**EXERCISE:** Please filter the data down to the lines that include the word "Sorted" and copy them.

*** Opening of SOURCE MATERIAL ***

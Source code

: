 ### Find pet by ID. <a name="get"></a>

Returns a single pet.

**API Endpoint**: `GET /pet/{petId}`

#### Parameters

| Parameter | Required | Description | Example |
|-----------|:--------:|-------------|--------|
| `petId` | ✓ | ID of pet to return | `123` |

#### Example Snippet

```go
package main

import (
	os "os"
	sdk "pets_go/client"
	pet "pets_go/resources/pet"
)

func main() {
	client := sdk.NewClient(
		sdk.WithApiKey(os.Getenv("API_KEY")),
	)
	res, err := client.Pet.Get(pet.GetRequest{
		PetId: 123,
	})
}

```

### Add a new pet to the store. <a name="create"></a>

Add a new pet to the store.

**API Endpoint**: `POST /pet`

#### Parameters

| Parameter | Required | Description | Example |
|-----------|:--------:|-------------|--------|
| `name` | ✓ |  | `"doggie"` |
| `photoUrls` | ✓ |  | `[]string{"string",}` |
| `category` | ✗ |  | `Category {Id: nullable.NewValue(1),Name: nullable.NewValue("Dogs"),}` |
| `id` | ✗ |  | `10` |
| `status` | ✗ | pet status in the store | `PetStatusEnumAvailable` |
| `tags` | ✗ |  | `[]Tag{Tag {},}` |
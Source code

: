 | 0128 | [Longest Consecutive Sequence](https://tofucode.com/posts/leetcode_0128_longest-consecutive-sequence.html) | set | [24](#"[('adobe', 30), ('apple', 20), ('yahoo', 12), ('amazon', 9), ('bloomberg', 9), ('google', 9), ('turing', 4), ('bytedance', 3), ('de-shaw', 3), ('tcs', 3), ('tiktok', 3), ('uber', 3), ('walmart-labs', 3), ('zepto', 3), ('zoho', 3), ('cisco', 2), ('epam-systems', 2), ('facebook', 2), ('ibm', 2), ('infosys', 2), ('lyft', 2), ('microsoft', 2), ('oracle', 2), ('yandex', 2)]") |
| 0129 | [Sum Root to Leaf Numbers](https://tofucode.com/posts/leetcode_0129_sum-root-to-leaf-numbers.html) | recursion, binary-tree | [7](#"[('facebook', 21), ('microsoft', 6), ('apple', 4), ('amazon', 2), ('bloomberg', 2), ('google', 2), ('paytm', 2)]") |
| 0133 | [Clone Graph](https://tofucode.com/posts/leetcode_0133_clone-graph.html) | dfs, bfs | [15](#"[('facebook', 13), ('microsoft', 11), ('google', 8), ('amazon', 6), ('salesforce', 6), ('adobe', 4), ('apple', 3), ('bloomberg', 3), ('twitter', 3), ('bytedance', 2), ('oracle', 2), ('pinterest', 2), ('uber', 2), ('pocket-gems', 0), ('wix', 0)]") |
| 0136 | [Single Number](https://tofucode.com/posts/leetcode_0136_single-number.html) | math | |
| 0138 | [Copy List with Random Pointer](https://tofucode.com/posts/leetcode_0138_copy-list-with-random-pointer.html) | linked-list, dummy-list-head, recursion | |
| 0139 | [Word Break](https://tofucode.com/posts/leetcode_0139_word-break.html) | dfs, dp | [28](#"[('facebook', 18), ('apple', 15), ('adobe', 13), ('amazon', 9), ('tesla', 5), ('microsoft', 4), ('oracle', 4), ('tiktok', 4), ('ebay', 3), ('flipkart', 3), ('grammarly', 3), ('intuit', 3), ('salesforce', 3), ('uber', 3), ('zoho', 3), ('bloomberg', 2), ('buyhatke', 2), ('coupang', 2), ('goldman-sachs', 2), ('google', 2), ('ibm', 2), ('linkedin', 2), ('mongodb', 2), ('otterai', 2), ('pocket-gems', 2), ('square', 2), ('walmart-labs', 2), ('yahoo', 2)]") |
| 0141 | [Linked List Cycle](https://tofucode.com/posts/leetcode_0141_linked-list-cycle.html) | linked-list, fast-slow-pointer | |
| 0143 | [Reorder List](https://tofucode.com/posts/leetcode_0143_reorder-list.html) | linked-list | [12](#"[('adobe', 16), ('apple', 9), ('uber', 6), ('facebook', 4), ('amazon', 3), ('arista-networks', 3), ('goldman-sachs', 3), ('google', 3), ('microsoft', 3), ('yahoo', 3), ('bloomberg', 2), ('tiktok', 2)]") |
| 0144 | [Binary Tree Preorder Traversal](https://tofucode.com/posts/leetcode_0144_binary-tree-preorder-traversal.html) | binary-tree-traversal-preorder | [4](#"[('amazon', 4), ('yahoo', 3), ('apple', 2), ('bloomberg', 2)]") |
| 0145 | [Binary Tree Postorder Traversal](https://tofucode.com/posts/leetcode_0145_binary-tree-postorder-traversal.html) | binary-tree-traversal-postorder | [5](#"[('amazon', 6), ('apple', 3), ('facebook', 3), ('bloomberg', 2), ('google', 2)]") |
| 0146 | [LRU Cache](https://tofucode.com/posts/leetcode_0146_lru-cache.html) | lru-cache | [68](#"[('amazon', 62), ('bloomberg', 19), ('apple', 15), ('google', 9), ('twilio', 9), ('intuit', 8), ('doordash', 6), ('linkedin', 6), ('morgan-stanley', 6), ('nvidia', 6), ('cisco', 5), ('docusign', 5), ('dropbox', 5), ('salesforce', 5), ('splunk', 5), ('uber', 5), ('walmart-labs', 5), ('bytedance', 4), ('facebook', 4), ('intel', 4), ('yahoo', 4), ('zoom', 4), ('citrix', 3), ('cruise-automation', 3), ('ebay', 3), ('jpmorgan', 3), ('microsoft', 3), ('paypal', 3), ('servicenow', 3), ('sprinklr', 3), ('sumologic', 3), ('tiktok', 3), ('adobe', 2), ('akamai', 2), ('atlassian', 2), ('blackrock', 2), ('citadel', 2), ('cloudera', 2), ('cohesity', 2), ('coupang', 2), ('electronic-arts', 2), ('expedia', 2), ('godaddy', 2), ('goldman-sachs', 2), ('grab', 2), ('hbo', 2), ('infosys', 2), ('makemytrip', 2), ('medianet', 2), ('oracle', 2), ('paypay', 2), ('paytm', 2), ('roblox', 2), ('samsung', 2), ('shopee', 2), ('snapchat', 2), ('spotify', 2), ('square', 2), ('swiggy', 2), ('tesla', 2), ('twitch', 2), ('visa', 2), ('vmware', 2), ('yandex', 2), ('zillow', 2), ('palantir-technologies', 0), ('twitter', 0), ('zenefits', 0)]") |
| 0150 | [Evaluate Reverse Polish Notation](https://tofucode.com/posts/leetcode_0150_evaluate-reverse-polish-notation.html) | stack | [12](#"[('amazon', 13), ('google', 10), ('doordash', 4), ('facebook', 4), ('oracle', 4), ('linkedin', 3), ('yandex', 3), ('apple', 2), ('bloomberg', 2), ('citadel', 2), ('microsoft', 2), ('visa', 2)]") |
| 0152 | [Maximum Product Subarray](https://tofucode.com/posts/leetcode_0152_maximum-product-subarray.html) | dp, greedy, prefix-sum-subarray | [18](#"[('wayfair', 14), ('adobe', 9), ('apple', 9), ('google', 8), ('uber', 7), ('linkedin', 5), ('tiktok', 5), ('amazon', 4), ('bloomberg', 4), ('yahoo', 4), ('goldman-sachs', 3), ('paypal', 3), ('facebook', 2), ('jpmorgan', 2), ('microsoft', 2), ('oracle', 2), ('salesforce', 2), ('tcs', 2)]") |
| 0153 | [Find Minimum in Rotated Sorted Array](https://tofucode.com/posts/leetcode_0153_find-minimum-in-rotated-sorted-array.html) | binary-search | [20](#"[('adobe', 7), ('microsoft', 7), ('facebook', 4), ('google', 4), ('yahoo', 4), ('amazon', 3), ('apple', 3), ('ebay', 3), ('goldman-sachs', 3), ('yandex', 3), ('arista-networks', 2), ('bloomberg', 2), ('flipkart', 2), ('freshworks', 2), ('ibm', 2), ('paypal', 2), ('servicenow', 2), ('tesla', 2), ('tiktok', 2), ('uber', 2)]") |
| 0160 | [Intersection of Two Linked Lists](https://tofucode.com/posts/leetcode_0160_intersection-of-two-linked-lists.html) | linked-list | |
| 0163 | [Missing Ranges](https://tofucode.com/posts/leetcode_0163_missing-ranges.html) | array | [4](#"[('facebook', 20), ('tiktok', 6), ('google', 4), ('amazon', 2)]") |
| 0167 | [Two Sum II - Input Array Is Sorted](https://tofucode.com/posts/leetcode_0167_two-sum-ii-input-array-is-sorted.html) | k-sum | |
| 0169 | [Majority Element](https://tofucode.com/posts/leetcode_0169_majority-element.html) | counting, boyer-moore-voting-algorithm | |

*** Close of SOURCE MATERIAL ***

**RESPONSE BELOW:**
| 0153 | [Find Minimum in Rotated Sorted Array](https://tofucode.com/posts/leetcode_0153_find-minimum-in-rotated-sorted-array.html) | binary-search | [20](#"[('adobe', 7), ('microsoft', 7), ('facebook', 4), ('google', 4), ('yahoo', 4), ('amazon', 3), ('apple', 3), ('ebay', 3), ('goldman-sachs', 3), ('yandex', 3), ('arista-networks', 2), ('bloomberg', 2), ('flipkart', 2), ('freshworks', 2), ('ibm', 2), ('paypal', 2), ('servicenow', 2), ('tesla', 2), ('tiktok', 2), ('uber', 2)]") |
| 0167 | [Two Sum II - Input Array Is Sorted](https://tofucode.com/posts/leetcode_0167_two-sum-ii-input-array-is-sorted.html) | k-sum | |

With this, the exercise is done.